1. The problem statement, all variables and given/known data
A source having a half life of 5.27 years is calibrated and found to have an activity of 3.5*10^5 Bq.The uncertainty in the calibration is +- 2%

Calculate the length of time in days after the calibration has been made for the stated activity to have a maximum possible error of 10%

2. Relevant equations
$$A=A_oe^{-\omega t}$$
$$t_{1/2} = \frac{ln2}{\omega}$$
3. The attempt at a solution
I can't find a possible correlation between the uncertainty and activity.

2. Mar 19, 2017

### Staff: Mentor

Currently the actual activity can be up to 2% above or 2% below the given value.
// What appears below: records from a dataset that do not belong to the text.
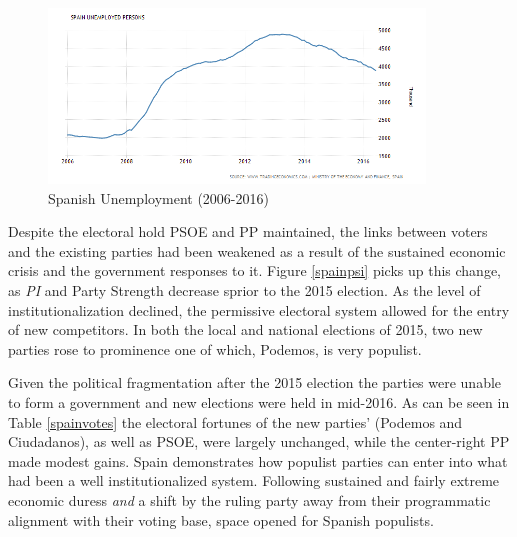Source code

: \documentclass[a4paper,12pt]{article}\usepackage[]{graphicx}\usepackage[]{color}
\begin{document}
\par
\begin{figure}%
\centering
\parbox{4in}{\includegraphics[width=100mm]{spain_unem.png}}%
\caption{Spanish Unemployment (2006-2016)}%
\label{spain_unem}%
\end{figure}
Despite the electoral hold PSOE and PP maintained, the links between voters and the existing parties had been weakened as a result of the sustained economic crisis and the government responses to it. Figure \ref{spainpsi} picks up this change, as \textit{PI} and Party Strength decrease sprior to the 2015 election. As the level of institutionalization declined, the permissive electoral system allowed for the entry of new competitors. In both the local and national elections of 2015, two new parties rose to prominence one of which, Podemos, is very populist. 
\par
Given the political fragmentation after the 2015 election the parties were unable to form a government and new elections were held in mid-2016. As can be seen in Table \ref{spainvotes} the electoral fortunes of the new parties' (Podemos and Ciudadanos), as well as PSOE, were largely unchanged, while the center-right PP made modest gains. Spain demonstrates how populist parties can enter into what had been a well institutionalized system. Following sustained and fairly extreme economic duress \textit{and} a shift by the ruling party away from their programmatic alignment with their voting base, space opened for Spanish populists. 
\end{document}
Can the actual activity get 10% higher than the given value?
Can the actual activity get 10% lower than the given value?
If yes, when does that happen the earliest (what is the worst case)?

3. Mar 19, 2017

### TJGilb

One way to approach this is to plot the activity over time using the measured $3.5*10^5Bq$ value and then also plot the activity over time using plus and minus 2% of this value. Track how these curves diverge from each other over time.

4. Mar 19, 2017

### Staff: Mentor

I'm quite sure the 2% uncertainty refer to the activity, not the half-life. The curves won't diverge.

5. Mar 19, 2017

### haruspex

I don't think @TJGilb thought it referred to the half-life. Rather, it looks like TJ thought the 10% referred to the discrepancy between the actual acitivity at a later time and the predicted activity at that time.

6. Mar 19, 2017

### TJGilb

Yeah, I think I misinterpreted what the problem was asking him to find. It looks like it may be asking him to find when the activity will be potentially 10% less than the original calibration. Of course, you still want to use the lower curve and the higher curve for the worst case scenario.

7. Mar 20, 2017

### Faiq

The main problem I am having is I can't see why the activity and the uncertainty are related by the equation A = U + 2 rather than A = 2U

8. Mar 20, 2017

### haruspex

It's neither.
If the measured activity is A and the uncertainty is ±2% then the actual activity is anything from A(1-.02) to A(1+.02).

9. Mar 20, 2017

### Faiq

I know that
What I am asking is, it is given in the answer that the source has to decay a further 8% to reach the uncertainty of 10%. My question is how is that relation derived?

10. Mar 20, 2017

### Staff: Mentor

The source could have started at 98% the quoted activity, it will exceed the 10% deviation once it reduces its activity to 90% of the quoted activity, which is a $\frac{0.08}{0.98} \approx 0.08$ relative reduction.

11. Mar 20, 2017

### Faiq

So for every percent decay, there is a 2% error?

12. Mar 20, 2017

### Faiq

Oh so wait a minute are they asking length of time after which there would be a decrease of 10% from the original value?
Due to which we will subtract 2% since there is already a deviation of 2% present?

13. Mar 20, 2017

### Staff: Mentor

Not a 10% decrease the original activity (because that is not known exactly), but a decrease to 10% below the measurement value.
It is not exactly 2%, but to a good approximation: Yes.

14. Mar 20, 2017

### Faiq

Yes thank you very much.
So if they want to ask "Calculate the length of time in days after the calibration has been made for the stated activity to have a maximum possible error of x%"
All I have to do is use x-2/100 = e^-xt
Right?

15. Mar 20, 2017

### Staff: Mentor

What is x? No matter what it is it should not appear both in an exponential and outside.

16. Mar 20, 2017

### Faiq

Oh sorry the first x was an arbitrary number, the second is decay constant

17. Mar 20, 2017

### Staff: Mentor

With a lot of interpretation and a new variable name, that might lead to a possible solution.

18. Mar 20, 2017

### Faiq

Okay thank you .

19. Mar 20, 2017

### Staff: Mentor

Which question?

20. Mar 20, 2017

### Faiq

A radioactive source emits alpha particles at a constant rate 3.5x10^6. The particles are collected for a period of 40 days.
BY reference to the half life of the source, suggest why it may be assumed that rate of emission of alpha particles remain constant?